Kitobni o'qish: «Гузель Яхина. Дети мои. Рецензия»
Очарован первыми страницами романа. Обычно меня не трогает, но здесь невольно увлекаюсь природной панорамой. Она ёмко обозначает хронотоп и устанавливает правила восприятия – условные сигналы и язык, на котором автор собирается общаться с читателем. Я уже готов, что отглагольного действия в романе будет немного – здесь уже глаголы зачастую не то, что в совершенной форме, но уже в свершившейся, а потому застывшие величественными картинами мира – прекрасными и зловещими – в ожидании новых великих потрясений.
«Йенский романтизм и гейдельбергская школа действовали на класс лучше снотворного»
Вот и я, признаться, не думал, что можно осмелиться вести с читателем столь неторопливый разговор-рассуждение. Заснёт же! Теперь лишь изумляюсь: читаю ведь и ничего! В сон не клонит.
«насколько равнодушна к ученикам была его душа на школьных уроках, настолько страстна и горяча становилась к предметам и деталям окружающего пространства в часы прогулок.»
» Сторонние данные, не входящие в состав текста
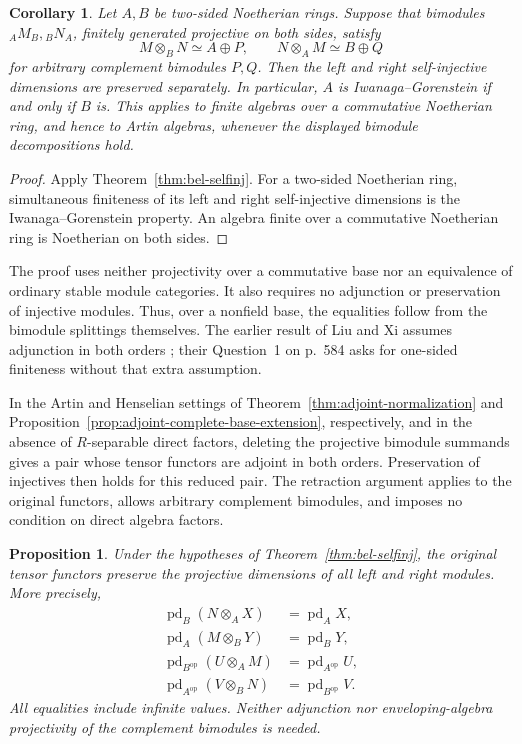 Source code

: \documentclass[12pt,a4paper,english,reqno]{amsart}
\numberwithin{equation}{section}
\theoremstyle{plain}
\newtheorem{proposition}[theorem]{Proposition}
\newtheorem{corollary}[theorem]{Corollary}
\theoremstyle{definition}
\begin{document}
\begin{corollary}
\label{cor:bel-artin-selfinj}
\label{cor:bel-noetherian-selfinj}
Let $A,B$ be two-sided Noetherian rings.  Suppose that bimodules
$ {}_AM_B,{}_BN_A$, finitely generated projective on both sides, satisfy
\[
 M\otimes_BN\simeq A\oplus P,
 \qquad N\otimes_AM\simeq B\oplus Q
\]
for arbitrary complement bimodules $P,Q$.  Then the left and right
self-injective dimensions are preserved separately.  In particular,
$A$ is Iwanaga--Gorenstein if and only if $B$ is.  This applies to
finite algebras over a commutative Noetherian ring, and hence to
Artin algebras, whenever the displayed bimodule decompositions hold.
\end{corollary}

\begin{proof}
Apply Theorem~\ref{thm:bel-selfinj}.  For a two-sided Noetherian ring,
simultaneous finiteness of its left and right self-injective dimensions
is the Iwanaga--Gorenstein property.  An algebra finite over a
commutative Noetherian ring is Noetherian on both sides.
\end{proof}

The proof uses neither projectivity over a commutative base nor an equivalence of
ordinary stable module categories.  It also requires no adjunction or
preservation of injective modules.  Thus, over a nonfield base, the
equalities follow from the bimodule splittings themselves.  The earlier result of Liu
and Xi assumes adjunction in both orders
\cite[Proposition~4.1, p.~579]{bel-LiuXi2007}; their Question~1 on
p.~584 asks for one-sided finiteness without that extra assumption.

In the Artin and Henselian settings of
Theorem~\ref{thm:adjoint-normalization} and
Proposition~\ref{prop:adjoint-complete-base-extension}, respectively,
and in the absence of $R$-separable direct factors, deleting the
projective bimodule summands gives a pair whose tensor functors are
adjoint in both orders.
Preservation of injectives then holds for this reduced pair.  The
retraction argument applies to the original functors, allows arbitrary
complement bimodules, and imposes no condition on direct algebra factors.

\begin{proposition}
\label{prop:bel-projective-dimensions}
Under the hypotheses of Theorem~\ref{thm:bel-selfinj}, the original
tensor functors preserve the projective dimensions of all left and
right modules.  More precisely,
\[
\begin{aligned}
 \operatorname{pd}_B(N\otimes_AX)&=\operatorname{pd}_A X,\\
 \operatorname{pd}_A(M\otimes_BY)&=\operatorname{pd}_B Y,\\
 \operatorname{pd}_{B^{\mathrm{op}}}(U\otimes_AM)
   &=\operatorname{pd}_{A^{\mathrm{op}}}U,\\
 \operatorname{pd}_{A^{\mathrm{op}}}(V\otimes_BN)
   &=\operatorname{pd}_{B^{\mathrm{op}}}V .
\end{aligned}
\]
All equalities include infinite values.  Neither adjunction nor
enveloping-algebra projectivity of the complement bimodules is needed.
\end{proposition}
\end{document}
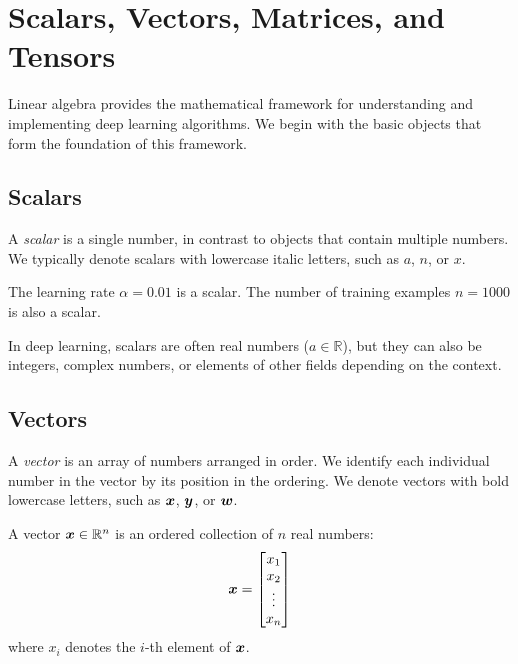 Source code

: 
\section{Scalars, Vectors, Matrices, and Tensors}
\label{sec:scalars-vectors-matrices-tensors}

Linear algebra provides the mathematical framework for understanding and implementing deep learning algorithms. We begin with the basic objects that form the foundation of this framework.

\subsection{Scalars}

A \emph{scalar} is a single number, in contrast to objects that contain multiple numbers. We typically denote scalars with lowercase italic letters, such as $a$, $n$, or $x$.

\begin{example}
The learning rate $\alpha = 0.01$ is a scalar. The number of training examples $n = 1000$ is also a scalar.
\end{example}

In deep learning, scalars are often real numbers ($a \in \mathbb{R}$), but they can also be integers, complex numbers, or elements of other fields depending on the context.

\subsection{Vectors}

A \emph{vector} is an array of numbers arranged in order. We identify each individual number in the vector by its position in the ordering. We denote vectors with bold lowercase letters, such as $\vect{x}$, $\vect{y}$, or $\vect{w}$.

\begin{definition}[Vector]
A vector $\vect{x} \in \mathbb{R}^n$ is an ordered collection of $n$ real numbers:
\begin{equation}
    \vect{x} = \begin{bmatrix} x_1 \\ x_2 \\ \vdots \\ x_n \end{bmatrix}
\end{equation}
where $x_i$ denotes the $i$-th element of $\vect{x}$.
\end{definition}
Равнодушие души, понятно, редактор пропустил. Однако цепляет фраза не этим. Некоторая чёрствость главного героя (по отношению к ученикам) противопоставляется чуткости к предметам, населяющим мир, условно неживой. Отмечу также и лёгкий диссонанс с названием. При этом указанный контрапункт не выделяется ни ритмически, ни какой-либо специфической эмоциональной окраской, а отливается тем же струящимся повествовательным размером. Таким образом, авторская позиция едва ли не созвучна. С точки зрения любви к своему герою и принятия всех его положительных и не очень сторон – вроде бы понятно. Но мне, как читателю, не симпатично. Хочется здесь остановится, хочется чего-то ещё, чтобы наравне с автором принять эту особенность главного героя. Чтобы автор не делал вид, что это само собой, даже если он/она так именно и считает.
Bepul matn qismi tugad.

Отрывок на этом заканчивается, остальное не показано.